Ciò di cui sto parlando sembra un cattivo sogno, un incubo uscito dalla penna di un giallista, un’invenzione di cattivo gusto per turbare i sonni dei democratici.
E invece è tutto vero.
Dopo quasi 30 dalla sua prima vittoriosa calata in politica, è ancora tra noi, pimpante e determinato, pronto a prendersi per l’ennesima volta una consistente fetta di potere, sicuro di poter ancora imbonire e ingannare gli italiani.
Di tutto questo dobbiamo dire grazie anche al centro sinistra che ha avuto più di un’occasione per tarpargli le ali ma che non ha mai affondato il colpo.
Perché?
Per interesse?
Non so e non amo le dietrologie.
So solo che se Berlusconi è ancora in sella un motivo ci deve pur essere, un motivo che non si può spiegare solo con la sua brama di potere e di dominio o con i professoroni compiacenti ma anche con l’incapacità, l’inefficienza e l’ottusità dei suoi oppositori politici (non oso pensare ad eventuali complicità).

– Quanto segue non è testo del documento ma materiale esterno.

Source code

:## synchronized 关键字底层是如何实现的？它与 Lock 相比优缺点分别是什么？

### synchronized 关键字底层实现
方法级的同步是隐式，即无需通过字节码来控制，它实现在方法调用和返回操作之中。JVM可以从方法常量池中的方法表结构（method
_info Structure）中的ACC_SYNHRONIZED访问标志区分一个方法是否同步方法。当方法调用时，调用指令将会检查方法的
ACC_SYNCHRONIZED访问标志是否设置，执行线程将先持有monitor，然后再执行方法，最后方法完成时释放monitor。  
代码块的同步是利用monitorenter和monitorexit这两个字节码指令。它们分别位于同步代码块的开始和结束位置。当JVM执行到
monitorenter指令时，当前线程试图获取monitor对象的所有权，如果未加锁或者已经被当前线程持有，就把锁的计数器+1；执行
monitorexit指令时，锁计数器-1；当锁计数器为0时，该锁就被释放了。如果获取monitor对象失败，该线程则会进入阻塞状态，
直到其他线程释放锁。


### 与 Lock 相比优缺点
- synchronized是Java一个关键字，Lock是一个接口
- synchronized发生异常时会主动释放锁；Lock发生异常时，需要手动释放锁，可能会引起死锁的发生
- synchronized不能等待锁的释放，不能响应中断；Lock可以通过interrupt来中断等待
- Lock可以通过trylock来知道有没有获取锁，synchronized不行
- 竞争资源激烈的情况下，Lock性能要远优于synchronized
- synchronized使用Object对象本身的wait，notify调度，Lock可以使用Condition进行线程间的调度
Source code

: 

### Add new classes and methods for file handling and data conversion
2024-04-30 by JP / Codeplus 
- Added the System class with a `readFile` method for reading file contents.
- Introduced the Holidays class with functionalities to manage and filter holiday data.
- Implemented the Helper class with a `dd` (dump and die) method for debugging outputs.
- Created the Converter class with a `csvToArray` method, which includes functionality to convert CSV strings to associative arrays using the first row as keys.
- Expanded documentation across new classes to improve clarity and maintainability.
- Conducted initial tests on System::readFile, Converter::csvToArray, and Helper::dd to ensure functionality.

Sia come sia ci troviamo ancora tra i piedi il personaggio che ha usato sfrontatamente la politica a fini personali.
Non solo.
È sceso in pista l’imprenditore che tutto vuole e tutto pretende.
È chiaro che Draghi, comunque lo si voglia giudicare, non era tipo da prestarsi ai suoi giochi, da sottomettersi ai suoi voleri, da realizzare i suoi piani.
Cosa che gli riuscirà agevolmente sia con Salvini che con Meloni: che dipendono in tutto e per tutto dai suoi media.
Non so se dovremo aspettare l’impietosa anagrafe per liberarci di lui.
Mi piacerebbe che ci pensassero, prima, gli italiani.
(Su quest’ultima ipotesi resto alquanto scettico. Mi piacerebbe molto essere smentito).